(Saved data entries)
'''

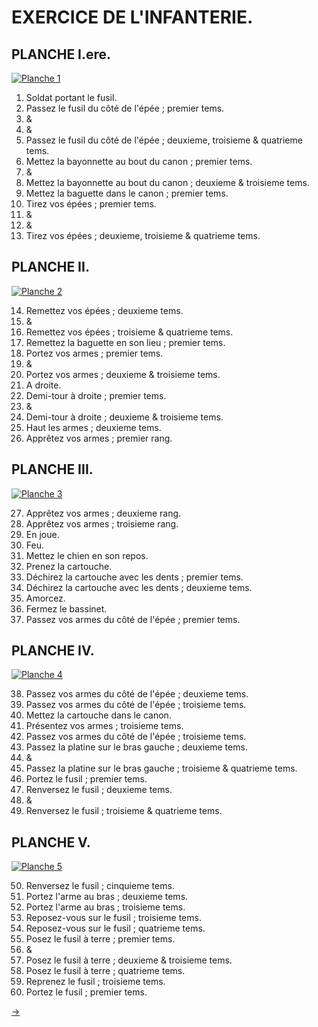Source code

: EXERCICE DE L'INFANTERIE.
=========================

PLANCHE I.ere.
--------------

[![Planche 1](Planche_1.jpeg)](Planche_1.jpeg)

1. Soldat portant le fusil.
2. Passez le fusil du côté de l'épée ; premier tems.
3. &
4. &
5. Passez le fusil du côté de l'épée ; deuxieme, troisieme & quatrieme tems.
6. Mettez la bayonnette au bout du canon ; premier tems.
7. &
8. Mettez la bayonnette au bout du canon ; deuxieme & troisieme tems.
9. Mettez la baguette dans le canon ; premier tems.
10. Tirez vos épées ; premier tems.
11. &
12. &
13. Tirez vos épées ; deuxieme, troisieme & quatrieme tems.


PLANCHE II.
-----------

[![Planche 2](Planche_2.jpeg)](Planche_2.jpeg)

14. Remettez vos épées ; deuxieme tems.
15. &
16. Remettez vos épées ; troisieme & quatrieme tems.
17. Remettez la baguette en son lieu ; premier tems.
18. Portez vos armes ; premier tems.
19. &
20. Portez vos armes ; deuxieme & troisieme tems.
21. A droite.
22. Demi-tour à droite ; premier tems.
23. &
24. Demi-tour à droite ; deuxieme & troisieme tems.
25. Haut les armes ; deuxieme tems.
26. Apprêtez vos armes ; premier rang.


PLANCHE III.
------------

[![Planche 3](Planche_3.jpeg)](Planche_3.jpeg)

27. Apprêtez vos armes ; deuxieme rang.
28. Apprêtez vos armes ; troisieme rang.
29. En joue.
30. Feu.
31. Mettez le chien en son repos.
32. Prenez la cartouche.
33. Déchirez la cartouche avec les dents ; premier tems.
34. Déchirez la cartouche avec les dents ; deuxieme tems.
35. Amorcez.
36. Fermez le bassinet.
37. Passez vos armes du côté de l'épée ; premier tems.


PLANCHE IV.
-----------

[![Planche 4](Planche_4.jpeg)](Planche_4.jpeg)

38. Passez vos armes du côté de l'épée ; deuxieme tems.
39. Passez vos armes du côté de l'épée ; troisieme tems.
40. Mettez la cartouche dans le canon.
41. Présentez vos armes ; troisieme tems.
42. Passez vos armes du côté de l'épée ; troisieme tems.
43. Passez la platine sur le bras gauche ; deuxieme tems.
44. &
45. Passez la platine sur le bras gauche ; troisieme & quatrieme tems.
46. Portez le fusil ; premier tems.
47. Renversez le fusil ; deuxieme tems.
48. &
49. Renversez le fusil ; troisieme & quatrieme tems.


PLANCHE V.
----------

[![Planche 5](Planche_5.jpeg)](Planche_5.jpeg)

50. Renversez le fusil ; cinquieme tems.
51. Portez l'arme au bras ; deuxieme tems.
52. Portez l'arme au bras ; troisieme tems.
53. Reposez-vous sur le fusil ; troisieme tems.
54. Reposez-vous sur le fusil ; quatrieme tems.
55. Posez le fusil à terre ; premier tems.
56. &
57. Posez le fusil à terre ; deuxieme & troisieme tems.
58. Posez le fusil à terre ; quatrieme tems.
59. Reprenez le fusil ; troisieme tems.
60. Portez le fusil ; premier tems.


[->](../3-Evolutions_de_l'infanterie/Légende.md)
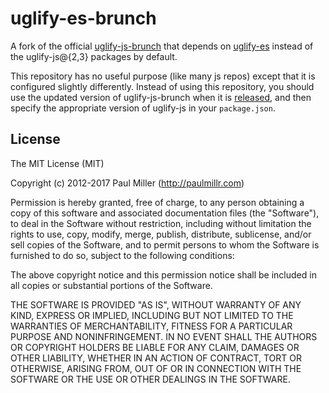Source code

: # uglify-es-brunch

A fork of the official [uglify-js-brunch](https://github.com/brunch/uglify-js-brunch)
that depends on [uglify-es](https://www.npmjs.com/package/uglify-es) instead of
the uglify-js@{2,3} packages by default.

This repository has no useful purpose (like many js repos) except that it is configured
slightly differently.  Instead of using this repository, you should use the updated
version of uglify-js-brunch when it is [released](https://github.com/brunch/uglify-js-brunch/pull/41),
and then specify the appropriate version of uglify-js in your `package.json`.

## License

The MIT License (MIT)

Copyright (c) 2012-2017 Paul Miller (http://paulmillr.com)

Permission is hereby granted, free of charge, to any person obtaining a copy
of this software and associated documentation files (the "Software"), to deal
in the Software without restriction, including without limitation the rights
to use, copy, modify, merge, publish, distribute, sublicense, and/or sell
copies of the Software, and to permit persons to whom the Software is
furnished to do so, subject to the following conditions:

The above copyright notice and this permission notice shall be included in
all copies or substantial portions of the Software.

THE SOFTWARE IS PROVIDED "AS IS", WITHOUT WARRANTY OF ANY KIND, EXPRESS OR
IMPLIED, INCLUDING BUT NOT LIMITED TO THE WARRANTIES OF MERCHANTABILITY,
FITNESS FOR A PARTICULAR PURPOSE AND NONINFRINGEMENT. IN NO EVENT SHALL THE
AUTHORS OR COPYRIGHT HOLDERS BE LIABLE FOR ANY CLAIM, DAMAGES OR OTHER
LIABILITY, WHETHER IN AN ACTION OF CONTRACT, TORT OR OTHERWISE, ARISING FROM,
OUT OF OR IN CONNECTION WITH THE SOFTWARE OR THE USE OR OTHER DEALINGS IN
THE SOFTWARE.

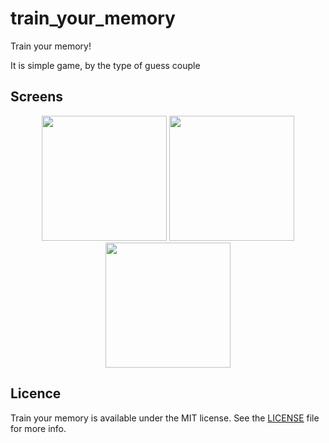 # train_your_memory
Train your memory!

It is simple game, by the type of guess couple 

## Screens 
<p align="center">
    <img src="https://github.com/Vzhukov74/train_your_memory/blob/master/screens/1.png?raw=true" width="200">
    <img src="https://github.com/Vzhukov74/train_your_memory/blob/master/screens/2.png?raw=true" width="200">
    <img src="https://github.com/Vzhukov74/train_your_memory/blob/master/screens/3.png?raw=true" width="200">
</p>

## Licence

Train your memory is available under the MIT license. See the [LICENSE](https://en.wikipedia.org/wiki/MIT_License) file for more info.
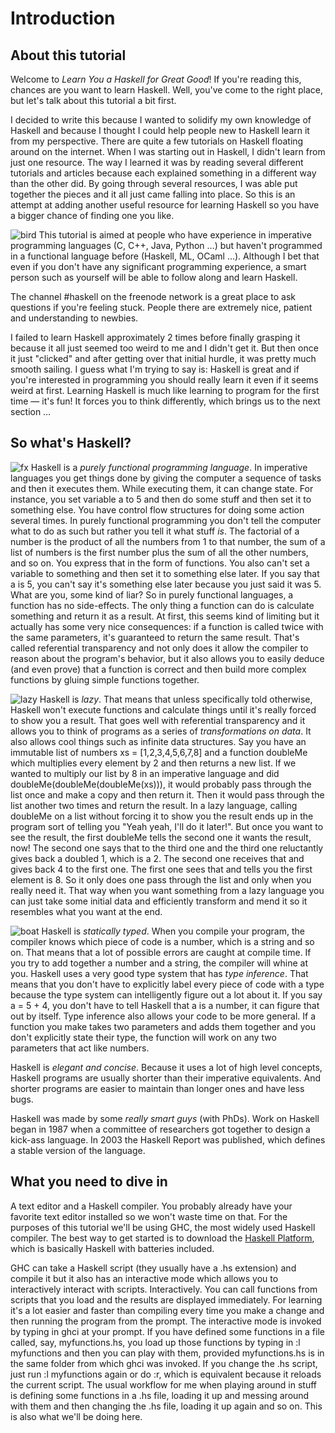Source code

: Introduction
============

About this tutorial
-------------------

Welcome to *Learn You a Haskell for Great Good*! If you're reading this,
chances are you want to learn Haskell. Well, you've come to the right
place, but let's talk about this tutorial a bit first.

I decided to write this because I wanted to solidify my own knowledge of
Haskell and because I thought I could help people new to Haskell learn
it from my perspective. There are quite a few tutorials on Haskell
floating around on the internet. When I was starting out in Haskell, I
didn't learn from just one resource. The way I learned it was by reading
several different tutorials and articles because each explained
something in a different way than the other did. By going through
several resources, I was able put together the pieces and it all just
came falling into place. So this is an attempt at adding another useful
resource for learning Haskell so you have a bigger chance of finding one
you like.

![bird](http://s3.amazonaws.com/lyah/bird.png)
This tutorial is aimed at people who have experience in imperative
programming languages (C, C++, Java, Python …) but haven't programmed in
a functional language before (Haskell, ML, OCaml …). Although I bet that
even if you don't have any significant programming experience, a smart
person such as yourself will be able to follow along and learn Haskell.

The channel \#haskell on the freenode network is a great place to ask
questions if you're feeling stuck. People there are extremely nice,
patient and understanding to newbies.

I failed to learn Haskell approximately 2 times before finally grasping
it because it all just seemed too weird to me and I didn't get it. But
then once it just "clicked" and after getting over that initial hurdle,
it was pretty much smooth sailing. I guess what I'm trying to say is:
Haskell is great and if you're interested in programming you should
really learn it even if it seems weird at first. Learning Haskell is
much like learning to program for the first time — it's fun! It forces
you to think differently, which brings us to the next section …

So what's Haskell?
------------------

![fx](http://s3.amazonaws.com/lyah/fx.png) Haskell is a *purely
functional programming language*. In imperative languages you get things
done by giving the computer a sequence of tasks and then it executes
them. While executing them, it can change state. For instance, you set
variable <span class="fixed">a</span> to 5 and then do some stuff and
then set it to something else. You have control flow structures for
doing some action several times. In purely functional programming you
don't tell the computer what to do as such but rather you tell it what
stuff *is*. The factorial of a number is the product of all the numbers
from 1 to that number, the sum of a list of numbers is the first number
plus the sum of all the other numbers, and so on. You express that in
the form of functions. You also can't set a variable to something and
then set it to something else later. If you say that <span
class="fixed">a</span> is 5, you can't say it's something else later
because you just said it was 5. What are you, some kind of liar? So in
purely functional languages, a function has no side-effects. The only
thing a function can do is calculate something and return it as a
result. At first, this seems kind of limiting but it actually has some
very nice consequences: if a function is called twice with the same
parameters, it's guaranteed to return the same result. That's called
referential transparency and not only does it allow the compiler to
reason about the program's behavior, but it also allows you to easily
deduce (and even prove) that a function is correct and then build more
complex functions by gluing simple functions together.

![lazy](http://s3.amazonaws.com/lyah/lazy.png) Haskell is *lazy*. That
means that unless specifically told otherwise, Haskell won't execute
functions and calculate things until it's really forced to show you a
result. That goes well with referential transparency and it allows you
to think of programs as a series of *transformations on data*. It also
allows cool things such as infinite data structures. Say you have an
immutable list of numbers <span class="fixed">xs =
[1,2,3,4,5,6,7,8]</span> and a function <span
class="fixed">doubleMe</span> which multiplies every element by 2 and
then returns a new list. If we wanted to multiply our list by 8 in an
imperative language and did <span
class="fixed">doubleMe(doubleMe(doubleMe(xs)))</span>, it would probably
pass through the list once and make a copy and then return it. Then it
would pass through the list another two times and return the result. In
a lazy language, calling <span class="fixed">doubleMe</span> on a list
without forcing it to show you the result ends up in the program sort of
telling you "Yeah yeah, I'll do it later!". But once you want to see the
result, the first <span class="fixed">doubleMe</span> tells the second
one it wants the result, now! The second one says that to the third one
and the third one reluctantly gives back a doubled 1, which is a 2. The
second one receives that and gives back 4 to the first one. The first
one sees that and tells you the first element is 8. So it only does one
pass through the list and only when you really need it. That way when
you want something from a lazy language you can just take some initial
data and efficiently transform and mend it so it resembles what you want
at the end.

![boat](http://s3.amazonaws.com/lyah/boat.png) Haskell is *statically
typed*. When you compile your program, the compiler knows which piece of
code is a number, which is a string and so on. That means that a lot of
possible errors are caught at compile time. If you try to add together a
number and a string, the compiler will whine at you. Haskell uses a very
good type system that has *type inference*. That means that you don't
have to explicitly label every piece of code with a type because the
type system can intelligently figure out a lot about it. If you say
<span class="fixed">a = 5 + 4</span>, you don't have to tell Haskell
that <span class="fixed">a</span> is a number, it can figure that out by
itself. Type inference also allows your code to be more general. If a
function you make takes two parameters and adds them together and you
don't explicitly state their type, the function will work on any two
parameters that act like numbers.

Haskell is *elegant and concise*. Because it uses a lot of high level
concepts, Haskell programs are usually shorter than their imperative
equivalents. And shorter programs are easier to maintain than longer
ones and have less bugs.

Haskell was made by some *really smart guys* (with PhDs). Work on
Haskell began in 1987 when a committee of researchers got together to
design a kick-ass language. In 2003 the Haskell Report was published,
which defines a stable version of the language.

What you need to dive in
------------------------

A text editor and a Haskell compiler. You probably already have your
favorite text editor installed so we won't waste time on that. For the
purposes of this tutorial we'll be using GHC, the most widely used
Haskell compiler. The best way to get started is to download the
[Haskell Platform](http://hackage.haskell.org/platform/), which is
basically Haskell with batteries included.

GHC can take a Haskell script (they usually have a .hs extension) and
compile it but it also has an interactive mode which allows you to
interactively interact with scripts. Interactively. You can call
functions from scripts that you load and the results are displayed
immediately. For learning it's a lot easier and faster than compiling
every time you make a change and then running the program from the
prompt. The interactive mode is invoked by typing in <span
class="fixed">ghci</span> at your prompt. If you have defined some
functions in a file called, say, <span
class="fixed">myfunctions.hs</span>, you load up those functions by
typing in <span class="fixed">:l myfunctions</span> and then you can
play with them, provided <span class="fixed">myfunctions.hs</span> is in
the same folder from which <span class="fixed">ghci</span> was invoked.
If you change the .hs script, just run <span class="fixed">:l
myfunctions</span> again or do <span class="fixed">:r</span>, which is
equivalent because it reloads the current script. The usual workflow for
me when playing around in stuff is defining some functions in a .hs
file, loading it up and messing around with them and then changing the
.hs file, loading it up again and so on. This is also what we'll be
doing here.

'''

Return a copy of every line in the records that includes the string "editor".

A text editor and a Haskell compiler. You probably already have your
favorite text editor installed so we won't waste time on that. For the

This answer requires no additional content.